Overload resolution for `init` ambiguous but same signature `func` is not. Bug? Intended?

toastersocks · March 9, 2023, 6:58pm

The same signatures for func and init give different overload resolution results. Is this a bug?
If I have an overloaded method/function: (I've edited this from the original to use just free functions to make things clearer)

func doSomething<Thing>(_ thing: Thing) {
    print("Thing")
}

func doSomething<Thing>(_ thing: Thing?) {
    print("Optional Thing")
}

func doSomething<Thing>(_ thing: Array<Thing>) {
    print("List of Things")
}


let thing = 3
let optThing: Int? = 3
let listOfThings = [3]
let something = Something(thing: 3)

doSomething(thing)
doSomething(optThing)
doSomething(listOfThings)

/* 
Prints:
Thing
Optional Thing
List of Things
*/

The compiler can disambiguate the calls and calls the intended overload.
But change the funcs to init:

struct Something2<Thing> {
    init(_ thing: Thing) {
        print("Thing")
    }

    init(_ thing: Thing?) {
        print("Optional Thing")
    }

    init(_ thing: Array<Thing>) {
        print("List of Things")
    }
}

let thing = 3
let optThing: Int? = 3
let listOfThings = [3]

Something2(thing)
Something2(optThing)
Something2(listOfThings) // Error: Ambiguous use of 'init(_:)'

And I get an error for the call to init(_: Array<Thing>): Ambiguous use of 'init(_:)'
The compiler can't decide if it should call init(_:Thing) vs init(_: Array<Thing>) even though for the funcs it could.

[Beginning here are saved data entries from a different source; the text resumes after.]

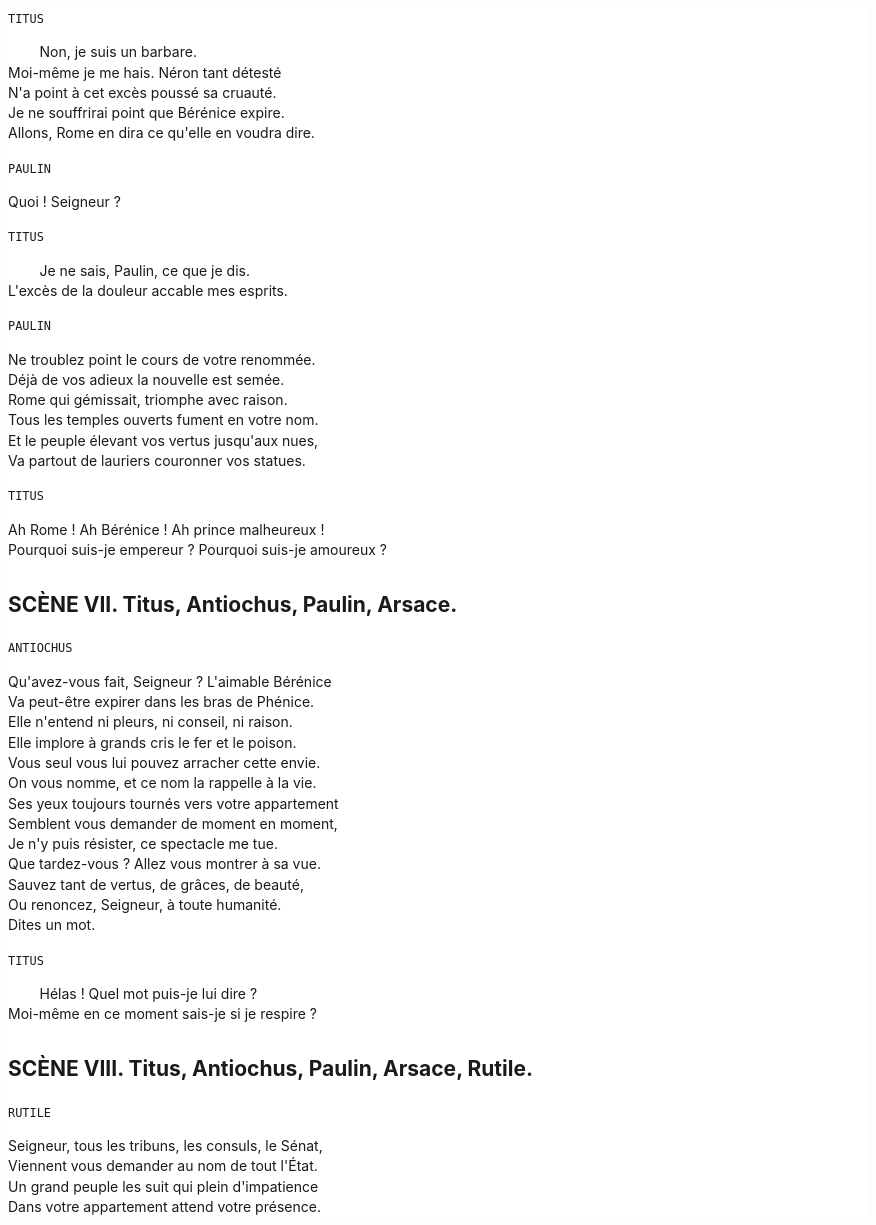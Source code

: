     TITUS
        Non, je suis un barbare.  
Moi-même je me hais. Néron tant détesté  
N'a point à cet excès poussé sa cruauté.  
Je ne souffrirai point que Bérénice expire.  
Allons, Rome en dira ce qu'elle en voudra dire.  

    PAULIN
Quoi ! Seigneur ?  

    TITUS
        Je ne sais, Paulin, ce que je dis.  
L'excès de la douleur accable mes esprits.  

    PAULIN
Ne troublez point le cours de votre renommée.  
Déjà de vos adieux la nouvelle est semée.  
Rome qui gémissait, triomphe avec raison.  
Tous les temples ouverts fument en votre nom.  
Et le peuple élevant vos vertus jusqu'aux nues,  
Va partout de lauriers couronner vos statues.  

    TITUS
Ah Rome ! Ah Bérénice ! Ah prince malheureux !  
Pourquoi suis-je empereur ? Pourquoi suis-je amoureux ?  


## SCÈNE VII. Titus, Antiochus, Paulin, Arsace.

    ANTIOCHUS
Qu'avez-vous fait, Seigneur ? L'aimable Bérénice  
Va peut-être expirer dans les bras de Phénice.  
Elle n'entend ni pleurs, ni conseil, ni raison.  
Elle implore à grands cris le fer et le poison.  
Vous seul vous lui pouvez arracher cette envie.  
On vous nomme, et ce nom la rappelle à la vie.  
Ses yeux toujours tournés vers votre appartement  
Semblent vous demander de moment en moment,  
Je n'y puis résister, ce spectacle me tue.  
Que tardez-vous ? Allez vous montrer à sa vue.  
Sauvez tant de vertus, de grâces, de beauté,  
Ou renoncez, Seigneur, à toute humanité.  
Dites un mot.  

    TITUS
        Hélas ! Quel mot puis-je lui dire ?  
Moi-même en ce moment sais-je si je respire ?  


## SCÈNE VIII. Titus, Antiochus, Paulin, Arsace, Rutile.

    RUTILE
Seigneur, tous les tribuns, les consuls, le Sénat,  
Viennent vous demander au nom de tout l'État.  
Un grand peuple les suit qui plein d'impatience  
Dans votre appartement attend votre présence.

It seems that Array<Thing> is more specific than just Thing so it should prefer that, even though it could call the plain Thing overload. This seems like a bug to me, but maybe there's something special about init rules that I'm missing.
Is this a bug?
Would making it so inits resolve the same way as funcs break anything? Seems like it would "just" make things more permissive, so purely additive?

I know there are a couple ways to resolve this but...

I know I can add the unstable attribute @_disfavoredOverload or add a dummy default argument (thanks @jrose) a la init(_ thing: Thing, noOp: Void = Void()) to resolve the ambiguity for the compiler, but things start to get reeeally complicated if, for instance, I'm creating a SwiftUI view that takes a StringProtocol parameter in addition to the Thing parameter and then you want to add LocalizedStringKey overloads as well, you have to use a very specific combination of @_disfavoredOverload and dummy default arguments to properly disambiguate and make sure the proper init is called due also in part to the compiler's preference for ExpressibleBy... protocols over concrete types. It's very confusing and not at all straight-forward to get this right.
Plus having these weird dummy arguments pop up in code completion and documentation is confusing for users of your API.

Jumhyn · March 9, 2023, 7:22pm

In the function example, the generic param Thing is fixed to Int at the point of the call to doSomething, so the call to something.doSomething(listOfThings) can only be resolved to the (Array<Int>) -> Something function.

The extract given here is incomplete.